## Instructions to follow
Where in the data below does the word "Assinatura" appear? Copy every line that has it.

## Data to examine
◇ ◇ ◇ ◇ ◇

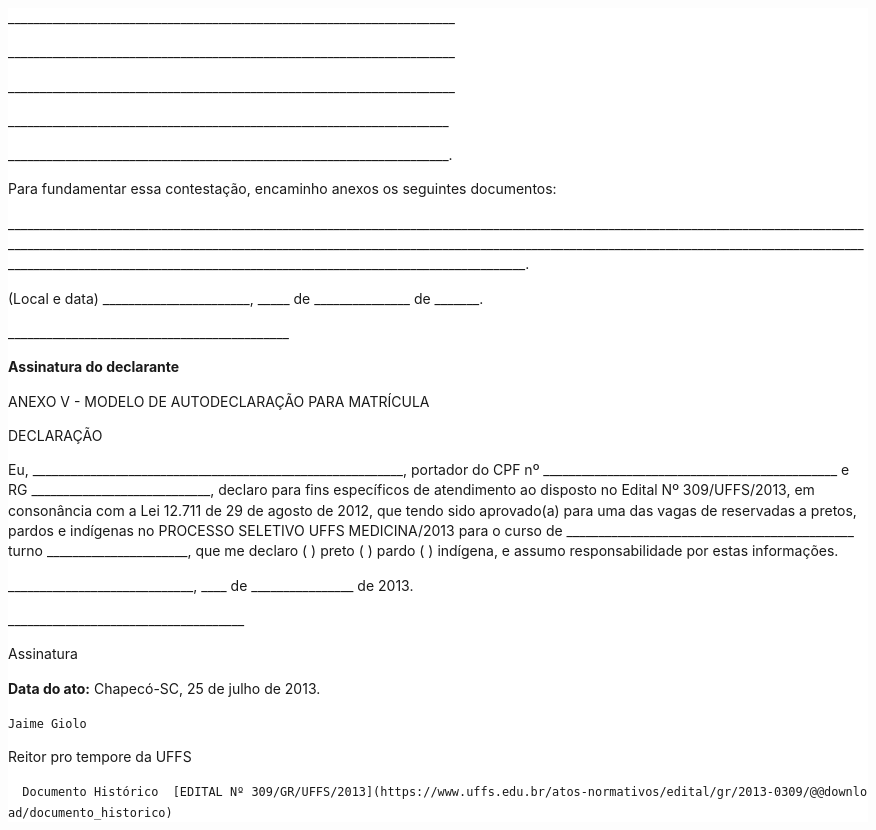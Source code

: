  \_\_\_\_\_\_\_\_\_\_\_\_\_\_\_\_\_\_\_\_\_\_\_\_\_\_\_\_\_\_\_\_\_\_\_\_\_\_\_\_\_\_\_\_\_\_\_\_\_\_\_\_\_\_\_\_\_\_\_\_\_\_\_\_\_\_\_\_\_\_

 \_\_\_\_\_\_\_\_\_\_\_\_\_\_\_\_\_\_\_\_\_\_\_\_\_\_\_\_\_\_\_\_\_\_\_\_\_\_\_\_\_\_\_\_\_\_\_\_\_\_\_\_\_\_\_\_\_\_\_\_\_\_\_\_\_\_\_\_\_\_

 \_\_\_\_\_\_\_\_\_\_\_\_\_\_\_\_\_\_\_\_\_\_\_\_\_\_\_\_\_\_\_\_\_\_\_\_\_\_\_\_\_\_\_\_\_\_\_\_\_\_\_\_\_\_\_\_\_\_\_\_\_\_\_\_\_\_\_\_\_\_

 \_\_\_\_\_\_\_\_\_\_\_\_\_\_\_\_\_\_\_\_\_\_\_\_\_\_\_\_\_\_\_\_\_\_\_\_\_\_\_\_\_\_\_\_\_\_\_\_\_\_\_\_\_\_\_\_\_\_\_\_\_\_\_\_\_\_\_\_\_

 \_\_\_\_\_\_\_\_\_\_\_\_\_\_\_\_\_\_\_\_\_\_\_\_\_\_\_\_\_\_\_\_\_\_\_\_\_\_\_\_\_\_\_\_\_\_\_\_\_\_\_\_\_\_\_\_\_\_\_\_\_\_\_\_\_\_\_\_\_.

 Para fundamentar essa contestação, encaminho anexos os seguintes documentos:

 \_\_\_\_\_\_\_\_\_\_\_\_\_\_\_\_\_\_\_\_\_\_\_\_\_\_\_\_\_\_\_\_\_\_\_\_\_\_\_\_\_\_\_\_\_\_\_\_\_\_\_\_\_\_\_\_\_\_\_\_\_\_\_\_\_\_\_\_\_\_\_\_\_\_\_\_\_\_\_\_\_\_\_\_\_\_\_\_\_\_\_\_\_\_\_\_\_\_\_\_\_\_\_\_\_\_\_\_\_\_\_\_\_\_\_\_\_\_\_\_\_\_\_\_\_\_\_\_\_\_\_\_\_\_\_\_\_\_\_\_\_\_\_\_\_\_\_\_\_\_\_\_\_\_\_\_\_\_\_\_\_\_\_\_\_\_\_\_\_\_\_\_\_\_\_\_\_\_\_\_\_\_\_\_\_\_\_\_\_\_\_\_\_\_\_\_\_\_\_\_\_\_\_\_\_\_\_\_\_\_\_\_\_\_\_\_\_\_\_\_\_\_\_\_\_\_\_\_\_\_\_\_\_\_\_\_\_\_\_\_\_\_\_\_\_\_\_\_\_\_\_\_\_\_\_\_\_\_\_\_\_\_\_\_\_\_\_\_\_\_\_\_\_\_\_\_\_\_\_\_\_\_\_\_\_\_\_\_\_\_\_\_\_\_\_\_\_\_\_\_\_\_\_\_\_\_\_\_\_\_\_\_\_\_\_\_\_\_\_\_\_\_\_\_\_\_\_\_\_\_\_\_\_\_\_\_\_\_\_\_\_\_\_\_\_\_\_\_\_.

  

 (Local e data) \_\_\_\_\_\_\_\_\_\_\_\_\_\_\_\_\_\_\_\_\_\_\_, \_\_\_\_\_ de \_\_\_\_\_\_\_\_\_\_\_\_\_\_\_ de \_\_\_\_\_\_\_.

  

 \_\_\_\_\_\_\_\_\_\_\_\_\_\_\_\_\_\_\_\_\_\_\_\_\_\_\_\_\_\_\_\_\_\_\_\_\_\_\_\_\_\_\_\_

 **Assinatura do declarante**

      

 ANEXO V - MODELO DE AUTODECLARAÇÃO PARA MATRÍCULA

 DECLARAÇÃO

 Eu, \_\_\_\_\_\_\_\_\_\_\_\_\_\_\_\_\_\_\_\_\_\_\_\_\_\_\_\_\_\_\_\_\_\_\_\_\_\_\_\_\_\_\_\_\_\_\_\_\_\_\_\_\_\_\_\_\_\_, portador do CPF nº \_\_\_\_\_\_\_\_\_\_\_\_\_\_\_\_\_\_\_\_\_\_\_\_\_\_\_\_\_\_\_\_\_\_\_\_\_\_\_\_\_\_\_\_\_\_ e RG \_\_\_\_\_\_\_\_\_\_\_\_\_\_\_\_\_\_\_\_\_\_\_\_\_\_\_\_, declaro para fins específicos de atendimento ao disposto no Edital Nº 309/UFFS/2013, em consonância com a Lei 12.711 de 29 de agosto de 2012, que tendo sido aprovado(a) para uma das vagas de reservadas a pretos, pardos e indígenas no PROCESSO SELETIVO UFFS MEDICINA/2013 para o curso de \_\_\_\_\_\_\_\_\_\_\_\_\_\_\_\_\_\_\_\_\_\_\_\_\_\_\_\_\_\_\_\_\_\_\_\_\_\_\_\_\_\_\_\_\_ turno \_\_\_\_\_\_\_\_\_\_\_\_\_\_\_\_\_\_\_\_\_\_, que me declaro ( ) preto ( ) pardo ( ) indígena, e assumo responsabilidade por estas informações.

 \_\_\_\_\_\_\_\_\_\_\_\_\_\_\_\_\_\_\_\_\_\_\_\_\_\_\_\_\_, \_\_\_\_ de \_\_\_\_\_\_\_\_\_\_\_\_\_\_\_\_ de 2013.

 \_\_\_\_\_\_\_\_\_\_\_\_\_\_\_\_\_\_\_\_\_\_\_\_\_\_\_\_\_\_\_\_\_\_\_\_\_

 Assinatura

  

   **Data do ato:** Chapecó-SC, 25 de julho de 2013.   
 

    Jaime Giolo   
 Reitor pro tempore da UFFS 

      Documento Histórico  [EDITAL Nº 309/GR/UFFS/2013](https://www.uffs.edu.br/atos-normativos/edital/gr/2013-0309/@@download/documento_historico)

◇ ◇ ◇ ◇ ◇

## Solution to this task
 **Assinatura do declarante**
 Assinatura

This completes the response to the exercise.